----- Supplied entries -----

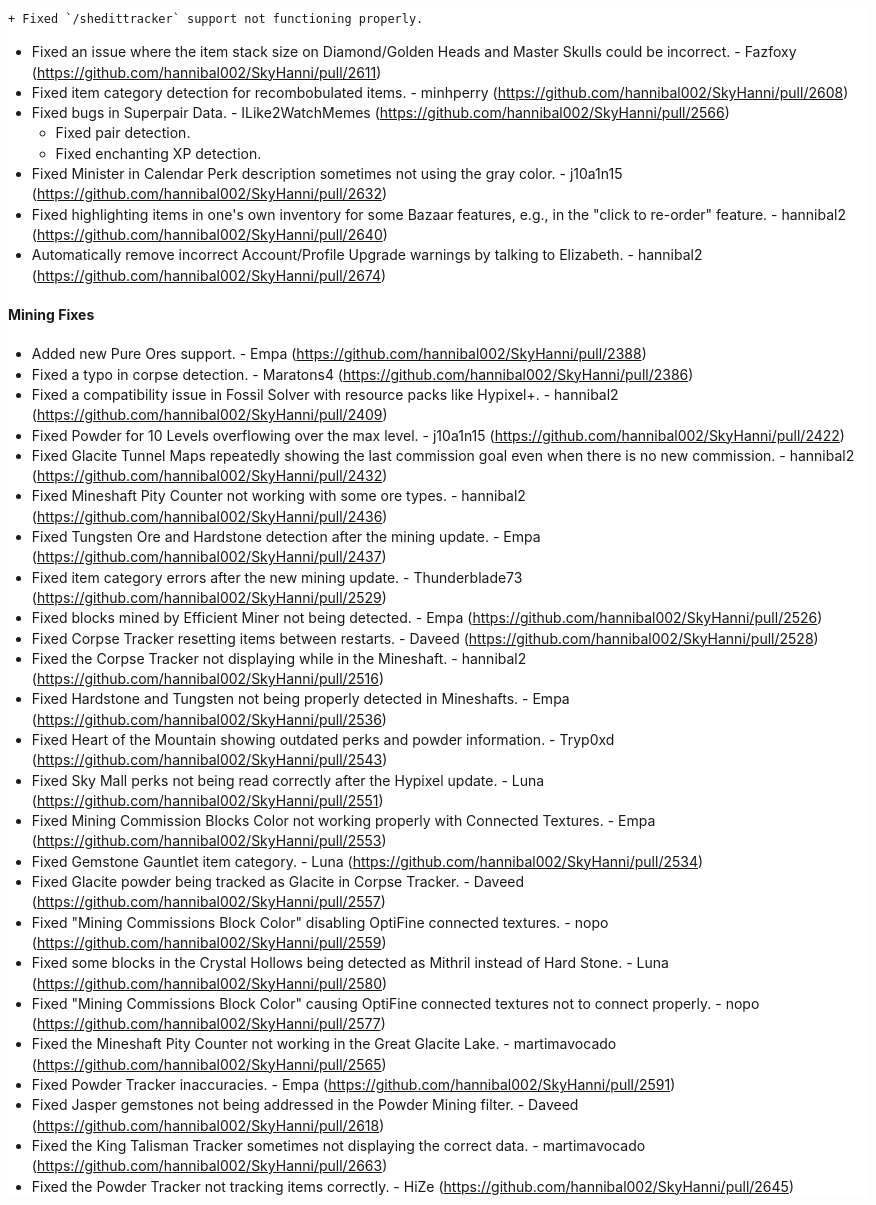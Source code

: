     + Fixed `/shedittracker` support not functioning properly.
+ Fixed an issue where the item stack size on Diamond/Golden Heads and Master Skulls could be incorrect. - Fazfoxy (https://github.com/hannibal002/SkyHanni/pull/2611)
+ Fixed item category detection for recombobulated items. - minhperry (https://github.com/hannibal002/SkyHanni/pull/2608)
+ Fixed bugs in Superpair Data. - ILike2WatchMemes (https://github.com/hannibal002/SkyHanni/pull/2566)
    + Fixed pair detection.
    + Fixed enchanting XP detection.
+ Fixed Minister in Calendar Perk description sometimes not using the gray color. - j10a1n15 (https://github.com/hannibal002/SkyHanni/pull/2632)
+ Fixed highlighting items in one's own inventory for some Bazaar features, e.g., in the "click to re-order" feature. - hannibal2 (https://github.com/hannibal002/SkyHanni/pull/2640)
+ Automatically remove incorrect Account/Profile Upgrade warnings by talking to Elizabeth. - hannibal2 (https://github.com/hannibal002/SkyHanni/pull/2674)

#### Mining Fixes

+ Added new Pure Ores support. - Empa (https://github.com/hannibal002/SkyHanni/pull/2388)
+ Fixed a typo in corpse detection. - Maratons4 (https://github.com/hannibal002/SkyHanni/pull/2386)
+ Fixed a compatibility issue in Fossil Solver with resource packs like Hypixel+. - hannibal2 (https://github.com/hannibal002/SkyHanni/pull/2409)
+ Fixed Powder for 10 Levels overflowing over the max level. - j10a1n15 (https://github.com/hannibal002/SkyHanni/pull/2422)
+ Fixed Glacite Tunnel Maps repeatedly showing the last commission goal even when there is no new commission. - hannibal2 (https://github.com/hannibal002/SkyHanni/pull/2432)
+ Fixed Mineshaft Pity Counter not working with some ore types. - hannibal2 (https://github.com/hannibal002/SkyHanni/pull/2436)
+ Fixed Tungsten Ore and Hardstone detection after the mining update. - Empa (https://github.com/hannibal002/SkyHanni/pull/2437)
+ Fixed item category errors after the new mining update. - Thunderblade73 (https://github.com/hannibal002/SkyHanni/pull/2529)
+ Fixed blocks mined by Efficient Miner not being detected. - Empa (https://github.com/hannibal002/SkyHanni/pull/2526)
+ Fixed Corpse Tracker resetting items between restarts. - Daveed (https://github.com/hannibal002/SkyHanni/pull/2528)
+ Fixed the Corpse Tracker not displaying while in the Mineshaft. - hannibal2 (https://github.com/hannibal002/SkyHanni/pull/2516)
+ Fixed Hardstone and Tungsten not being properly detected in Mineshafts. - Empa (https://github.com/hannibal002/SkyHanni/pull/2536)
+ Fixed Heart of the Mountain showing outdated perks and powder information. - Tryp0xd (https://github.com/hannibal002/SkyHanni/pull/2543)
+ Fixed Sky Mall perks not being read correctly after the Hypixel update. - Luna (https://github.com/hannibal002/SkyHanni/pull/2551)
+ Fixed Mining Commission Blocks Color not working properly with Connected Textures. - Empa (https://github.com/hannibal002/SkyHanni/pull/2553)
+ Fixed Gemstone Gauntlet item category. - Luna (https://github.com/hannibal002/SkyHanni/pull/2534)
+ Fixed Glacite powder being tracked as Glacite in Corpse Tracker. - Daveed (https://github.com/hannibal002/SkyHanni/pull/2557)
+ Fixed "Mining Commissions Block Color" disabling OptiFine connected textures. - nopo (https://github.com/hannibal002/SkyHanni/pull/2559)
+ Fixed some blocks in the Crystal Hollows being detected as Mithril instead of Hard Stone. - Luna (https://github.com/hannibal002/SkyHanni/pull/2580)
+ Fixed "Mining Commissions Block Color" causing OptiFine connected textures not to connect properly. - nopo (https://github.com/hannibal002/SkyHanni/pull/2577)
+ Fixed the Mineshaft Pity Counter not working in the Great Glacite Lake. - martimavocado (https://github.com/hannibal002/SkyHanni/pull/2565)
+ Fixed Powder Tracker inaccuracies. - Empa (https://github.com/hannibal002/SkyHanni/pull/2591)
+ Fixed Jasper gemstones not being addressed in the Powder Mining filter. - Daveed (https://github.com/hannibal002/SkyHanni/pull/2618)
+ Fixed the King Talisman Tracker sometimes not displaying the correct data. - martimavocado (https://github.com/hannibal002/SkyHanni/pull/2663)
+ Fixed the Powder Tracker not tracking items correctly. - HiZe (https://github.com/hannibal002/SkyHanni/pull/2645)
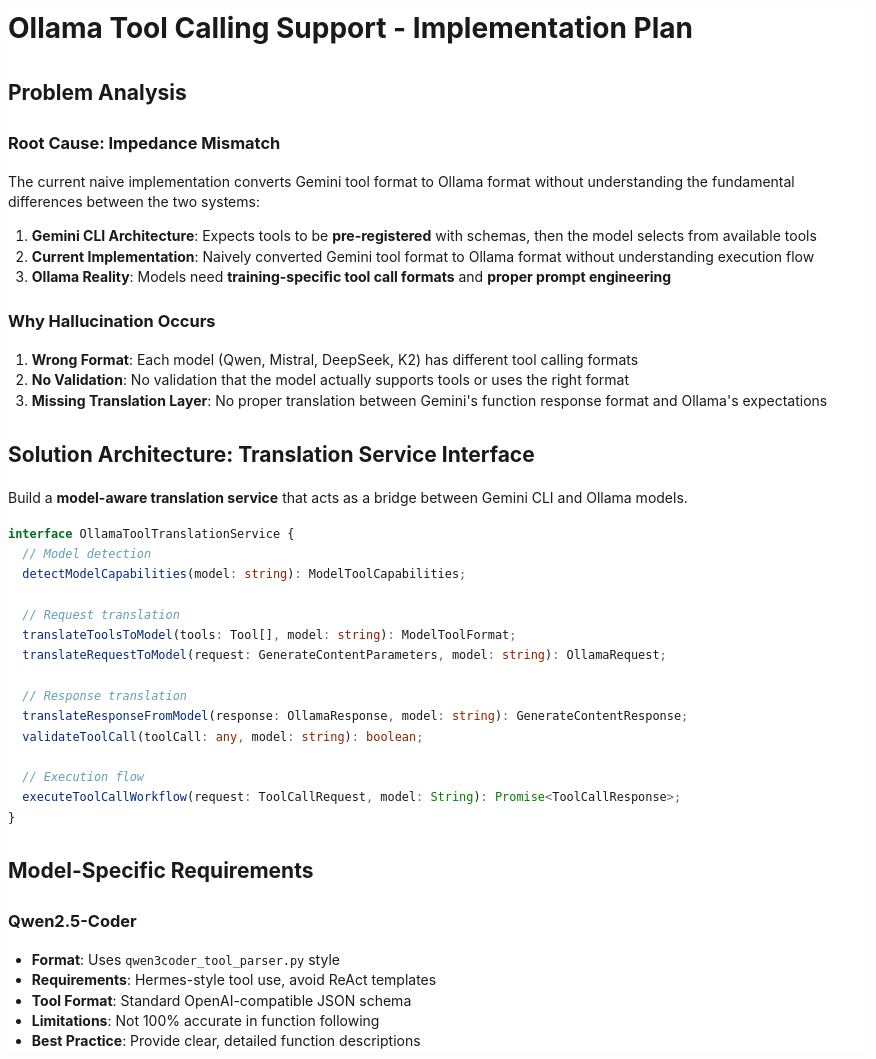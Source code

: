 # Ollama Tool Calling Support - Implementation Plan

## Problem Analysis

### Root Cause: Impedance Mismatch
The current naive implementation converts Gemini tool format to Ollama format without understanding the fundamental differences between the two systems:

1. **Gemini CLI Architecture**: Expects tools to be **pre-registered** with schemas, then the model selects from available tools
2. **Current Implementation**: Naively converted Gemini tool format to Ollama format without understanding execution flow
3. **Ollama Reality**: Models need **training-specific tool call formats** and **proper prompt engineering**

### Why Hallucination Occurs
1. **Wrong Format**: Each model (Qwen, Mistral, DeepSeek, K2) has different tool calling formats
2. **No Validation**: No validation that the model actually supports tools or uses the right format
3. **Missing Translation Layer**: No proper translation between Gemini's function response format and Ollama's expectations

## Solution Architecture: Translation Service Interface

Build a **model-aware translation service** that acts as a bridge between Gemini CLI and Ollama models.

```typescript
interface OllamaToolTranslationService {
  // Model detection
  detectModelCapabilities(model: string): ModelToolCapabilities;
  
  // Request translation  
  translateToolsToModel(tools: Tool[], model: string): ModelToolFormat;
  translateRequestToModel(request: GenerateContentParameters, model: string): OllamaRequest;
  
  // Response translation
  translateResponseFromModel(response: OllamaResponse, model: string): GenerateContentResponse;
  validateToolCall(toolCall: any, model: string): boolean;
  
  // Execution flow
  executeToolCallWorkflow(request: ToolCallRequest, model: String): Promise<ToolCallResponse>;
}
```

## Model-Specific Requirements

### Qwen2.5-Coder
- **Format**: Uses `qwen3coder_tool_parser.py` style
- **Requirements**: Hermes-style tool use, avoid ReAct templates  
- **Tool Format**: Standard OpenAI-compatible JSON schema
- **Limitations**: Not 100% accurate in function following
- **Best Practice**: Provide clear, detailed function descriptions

-----

Exercise brief -> What to print is the stretch of entries from the line with "Fixed the King" up to and including the line with "## Problem Analysis". Please print it exactly and leave out the pictures.

Your response ->
+ Fixed the King Talisman Tracker sometimes not displaying the correct data. - martimavocado (https://github.com/hannibal002/SkyHanni/pull/2663)
+ Fixed the Powder Tracker not tracking items correctly. - HiZe (https://github.com/hannibal002/SkyHanni/pull/2645)
Source code

: # Ollama Tool Calling Support - Implementation Plan

## Problem Analysis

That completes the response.